Crypto Taxes in Hungary: All You Need to Know!

Hungary does not have a designated authority dedicated to the regulation of crypto assets in the country. This explains why cryptocurrencies do not have an exact legal definition.

With that said, cryptocurrencies are not considered as official legal tender because they are neither issued by a central body, nor can their exchange rate be authorised by the Hungarian National Bank.

Which Taxes Apply?

Even with the lack of specific regulations, NAV (Hungary’s National Tax and Customs Administration) still classifies all profits made from crypto assets as “other income” and taxes them as such.

Crypto Tax Regulation in Hungary

Trading in crypto assets

In accordance with the country’s existing tax laws, NAV expects private individuals involved with cryptocurrency trading to pay personal income tax (PIT). In addition to PIT, individuals are also subject to a health contribution tax.

A cryptocurrency trading platform that officially operates as a business entity is liable to pay corporate income tax. The business might also be subject to a local business tax depending on the exact location it is situated.


NAV regards mining as revenue that is earned through the use of software. Thus private individuals engaged in mining are subject to the country’s payroll tax law, which is a combination of the personal income tax and the health contribution tax.

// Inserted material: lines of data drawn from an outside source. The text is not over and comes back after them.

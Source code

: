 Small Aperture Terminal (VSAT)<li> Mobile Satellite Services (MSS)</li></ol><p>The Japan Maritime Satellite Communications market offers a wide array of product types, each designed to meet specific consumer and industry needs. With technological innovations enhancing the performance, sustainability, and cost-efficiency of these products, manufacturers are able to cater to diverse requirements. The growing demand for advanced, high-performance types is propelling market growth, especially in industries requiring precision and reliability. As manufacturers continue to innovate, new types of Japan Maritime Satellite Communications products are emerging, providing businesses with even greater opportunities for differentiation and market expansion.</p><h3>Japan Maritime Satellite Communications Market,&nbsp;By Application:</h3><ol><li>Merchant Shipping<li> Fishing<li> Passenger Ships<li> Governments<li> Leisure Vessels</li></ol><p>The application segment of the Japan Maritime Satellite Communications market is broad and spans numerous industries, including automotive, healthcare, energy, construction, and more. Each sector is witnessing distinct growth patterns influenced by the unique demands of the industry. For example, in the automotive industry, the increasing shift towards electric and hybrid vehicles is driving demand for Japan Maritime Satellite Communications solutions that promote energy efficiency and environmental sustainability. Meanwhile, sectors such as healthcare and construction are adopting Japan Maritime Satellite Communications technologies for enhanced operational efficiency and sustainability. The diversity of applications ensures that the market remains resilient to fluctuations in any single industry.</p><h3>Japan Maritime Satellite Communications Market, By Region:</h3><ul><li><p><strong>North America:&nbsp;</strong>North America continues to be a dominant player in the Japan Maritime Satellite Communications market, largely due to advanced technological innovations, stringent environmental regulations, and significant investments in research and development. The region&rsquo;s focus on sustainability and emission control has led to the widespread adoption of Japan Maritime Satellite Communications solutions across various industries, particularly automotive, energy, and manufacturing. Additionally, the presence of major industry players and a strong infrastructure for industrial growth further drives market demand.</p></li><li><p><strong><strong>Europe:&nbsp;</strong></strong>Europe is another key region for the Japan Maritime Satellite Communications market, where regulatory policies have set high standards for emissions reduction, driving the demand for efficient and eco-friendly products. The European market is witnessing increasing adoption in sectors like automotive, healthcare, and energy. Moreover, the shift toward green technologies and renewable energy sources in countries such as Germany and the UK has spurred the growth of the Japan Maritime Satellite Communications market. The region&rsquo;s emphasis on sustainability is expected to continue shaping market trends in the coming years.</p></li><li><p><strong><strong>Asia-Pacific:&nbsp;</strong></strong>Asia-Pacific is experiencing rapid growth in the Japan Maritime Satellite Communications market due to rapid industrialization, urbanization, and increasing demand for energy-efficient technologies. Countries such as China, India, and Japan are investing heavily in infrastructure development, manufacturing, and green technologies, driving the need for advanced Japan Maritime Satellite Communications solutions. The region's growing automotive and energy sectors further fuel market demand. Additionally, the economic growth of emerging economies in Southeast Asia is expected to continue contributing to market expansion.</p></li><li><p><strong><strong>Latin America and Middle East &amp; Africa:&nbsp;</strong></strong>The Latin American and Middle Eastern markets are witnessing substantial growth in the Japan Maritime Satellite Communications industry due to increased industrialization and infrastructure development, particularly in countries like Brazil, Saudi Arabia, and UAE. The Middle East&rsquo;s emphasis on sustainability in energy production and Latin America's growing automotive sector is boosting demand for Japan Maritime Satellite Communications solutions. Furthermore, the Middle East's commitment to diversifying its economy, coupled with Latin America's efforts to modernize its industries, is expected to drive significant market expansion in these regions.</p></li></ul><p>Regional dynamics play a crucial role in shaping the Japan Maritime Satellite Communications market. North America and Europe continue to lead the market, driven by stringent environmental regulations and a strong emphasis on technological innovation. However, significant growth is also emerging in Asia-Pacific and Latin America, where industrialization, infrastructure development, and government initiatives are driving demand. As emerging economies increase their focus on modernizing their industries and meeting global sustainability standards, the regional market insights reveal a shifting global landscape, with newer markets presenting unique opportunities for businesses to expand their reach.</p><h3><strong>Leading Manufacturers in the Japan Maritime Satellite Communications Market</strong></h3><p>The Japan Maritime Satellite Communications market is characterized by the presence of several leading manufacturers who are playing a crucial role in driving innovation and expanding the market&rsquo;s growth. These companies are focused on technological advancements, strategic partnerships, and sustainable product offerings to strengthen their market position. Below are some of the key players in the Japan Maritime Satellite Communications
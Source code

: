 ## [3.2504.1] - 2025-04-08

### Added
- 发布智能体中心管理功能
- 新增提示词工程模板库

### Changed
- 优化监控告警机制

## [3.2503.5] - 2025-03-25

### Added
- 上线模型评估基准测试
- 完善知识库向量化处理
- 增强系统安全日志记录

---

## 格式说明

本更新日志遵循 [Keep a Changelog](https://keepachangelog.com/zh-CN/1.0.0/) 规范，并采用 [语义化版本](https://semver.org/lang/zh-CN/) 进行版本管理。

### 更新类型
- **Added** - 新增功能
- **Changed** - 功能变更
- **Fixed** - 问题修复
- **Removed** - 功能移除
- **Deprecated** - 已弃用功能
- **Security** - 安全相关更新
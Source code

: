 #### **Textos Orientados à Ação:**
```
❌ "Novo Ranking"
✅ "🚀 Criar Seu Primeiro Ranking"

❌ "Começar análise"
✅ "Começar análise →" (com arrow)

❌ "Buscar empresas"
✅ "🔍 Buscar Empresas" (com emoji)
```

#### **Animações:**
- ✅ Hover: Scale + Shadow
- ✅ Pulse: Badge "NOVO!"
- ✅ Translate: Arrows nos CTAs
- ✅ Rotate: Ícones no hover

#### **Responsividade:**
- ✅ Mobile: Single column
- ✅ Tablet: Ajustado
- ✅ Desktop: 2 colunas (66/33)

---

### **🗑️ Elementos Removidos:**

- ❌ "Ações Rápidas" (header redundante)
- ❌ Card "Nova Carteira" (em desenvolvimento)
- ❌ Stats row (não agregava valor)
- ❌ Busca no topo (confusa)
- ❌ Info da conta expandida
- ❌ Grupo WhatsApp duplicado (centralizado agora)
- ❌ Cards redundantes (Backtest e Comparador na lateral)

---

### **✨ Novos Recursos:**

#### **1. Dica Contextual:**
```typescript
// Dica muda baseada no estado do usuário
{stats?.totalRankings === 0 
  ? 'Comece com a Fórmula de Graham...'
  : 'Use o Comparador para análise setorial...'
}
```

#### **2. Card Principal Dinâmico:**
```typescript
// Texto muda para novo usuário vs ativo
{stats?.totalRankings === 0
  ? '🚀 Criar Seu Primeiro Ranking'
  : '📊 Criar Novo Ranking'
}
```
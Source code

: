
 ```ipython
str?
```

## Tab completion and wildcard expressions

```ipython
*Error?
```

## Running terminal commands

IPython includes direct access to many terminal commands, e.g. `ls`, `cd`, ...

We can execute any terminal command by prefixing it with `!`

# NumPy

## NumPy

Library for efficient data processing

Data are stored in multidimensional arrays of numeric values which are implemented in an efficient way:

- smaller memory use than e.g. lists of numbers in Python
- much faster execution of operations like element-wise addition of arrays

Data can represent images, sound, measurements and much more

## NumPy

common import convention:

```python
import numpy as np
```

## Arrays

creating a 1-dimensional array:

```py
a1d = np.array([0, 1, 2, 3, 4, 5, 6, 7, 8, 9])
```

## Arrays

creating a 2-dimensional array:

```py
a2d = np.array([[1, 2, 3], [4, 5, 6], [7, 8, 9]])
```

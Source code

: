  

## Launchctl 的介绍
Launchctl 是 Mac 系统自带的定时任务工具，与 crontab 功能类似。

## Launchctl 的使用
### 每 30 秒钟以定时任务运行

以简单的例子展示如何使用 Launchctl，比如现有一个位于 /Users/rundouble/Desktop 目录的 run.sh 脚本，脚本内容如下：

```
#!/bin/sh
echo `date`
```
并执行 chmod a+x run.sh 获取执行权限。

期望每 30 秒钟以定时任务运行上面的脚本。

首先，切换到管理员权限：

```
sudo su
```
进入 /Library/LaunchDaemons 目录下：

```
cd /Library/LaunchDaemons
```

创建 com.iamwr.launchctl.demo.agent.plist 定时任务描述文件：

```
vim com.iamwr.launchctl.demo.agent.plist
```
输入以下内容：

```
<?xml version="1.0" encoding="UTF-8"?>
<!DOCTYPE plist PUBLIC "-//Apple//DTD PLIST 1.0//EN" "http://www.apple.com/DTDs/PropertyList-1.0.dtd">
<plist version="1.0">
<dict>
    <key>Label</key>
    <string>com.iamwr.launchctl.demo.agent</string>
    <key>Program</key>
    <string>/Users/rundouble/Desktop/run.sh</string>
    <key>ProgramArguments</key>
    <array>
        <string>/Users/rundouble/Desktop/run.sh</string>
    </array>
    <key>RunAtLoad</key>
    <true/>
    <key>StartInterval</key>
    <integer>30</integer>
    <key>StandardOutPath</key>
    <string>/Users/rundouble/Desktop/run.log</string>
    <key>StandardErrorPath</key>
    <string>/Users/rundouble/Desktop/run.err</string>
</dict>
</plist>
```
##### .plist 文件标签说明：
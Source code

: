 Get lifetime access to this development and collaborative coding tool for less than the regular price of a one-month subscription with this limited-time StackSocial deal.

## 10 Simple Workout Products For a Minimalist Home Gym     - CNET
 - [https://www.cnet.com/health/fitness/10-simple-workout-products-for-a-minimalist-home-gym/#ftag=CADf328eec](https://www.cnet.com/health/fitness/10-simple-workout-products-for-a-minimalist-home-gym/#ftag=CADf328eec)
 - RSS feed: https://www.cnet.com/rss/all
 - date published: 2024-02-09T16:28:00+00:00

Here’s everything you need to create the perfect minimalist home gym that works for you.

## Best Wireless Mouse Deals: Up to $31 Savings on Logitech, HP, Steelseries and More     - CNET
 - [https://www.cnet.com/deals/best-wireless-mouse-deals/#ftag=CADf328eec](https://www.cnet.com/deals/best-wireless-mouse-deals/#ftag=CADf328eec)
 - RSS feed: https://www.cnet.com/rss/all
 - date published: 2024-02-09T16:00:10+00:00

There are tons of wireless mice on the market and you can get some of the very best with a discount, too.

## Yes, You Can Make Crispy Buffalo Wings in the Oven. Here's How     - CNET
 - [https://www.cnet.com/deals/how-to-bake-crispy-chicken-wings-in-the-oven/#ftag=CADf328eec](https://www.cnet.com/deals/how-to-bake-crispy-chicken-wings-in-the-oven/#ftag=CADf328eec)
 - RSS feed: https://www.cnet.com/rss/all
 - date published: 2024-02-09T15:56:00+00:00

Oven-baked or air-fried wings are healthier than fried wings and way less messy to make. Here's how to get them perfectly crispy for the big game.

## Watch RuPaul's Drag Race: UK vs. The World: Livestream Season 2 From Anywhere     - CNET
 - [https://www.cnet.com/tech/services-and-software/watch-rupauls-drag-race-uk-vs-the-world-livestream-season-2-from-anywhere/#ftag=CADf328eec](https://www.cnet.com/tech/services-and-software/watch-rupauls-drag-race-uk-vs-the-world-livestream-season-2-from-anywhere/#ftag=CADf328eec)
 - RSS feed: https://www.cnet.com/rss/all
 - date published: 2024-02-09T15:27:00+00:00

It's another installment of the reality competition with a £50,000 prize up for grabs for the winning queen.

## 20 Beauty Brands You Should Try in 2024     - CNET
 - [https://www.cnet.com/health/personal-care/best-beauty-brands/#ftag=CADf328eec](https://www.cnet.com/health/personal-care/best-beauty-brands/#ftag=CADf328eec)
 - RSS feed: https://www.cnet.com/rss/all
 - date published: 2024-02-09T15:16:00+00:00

The same taxes that apply to a cryptocurrency trading business also apply to a mining business. In other words, a cryptocurrency mining business in Hungary should expect to pay both its corporate income tax rate and a local business tax.

Note: The personal income tax and the health contribution tax that apply to individuals should not be treated as an expense. You should therefore set your tax base at 85% of your income. Also, when you prepare your tax return, you must always declare your income in the year in which you either converted your cryptocurrency to fiat or you transferred the cryptocurrency to the current account.

How much tax do you have to pay on crypto?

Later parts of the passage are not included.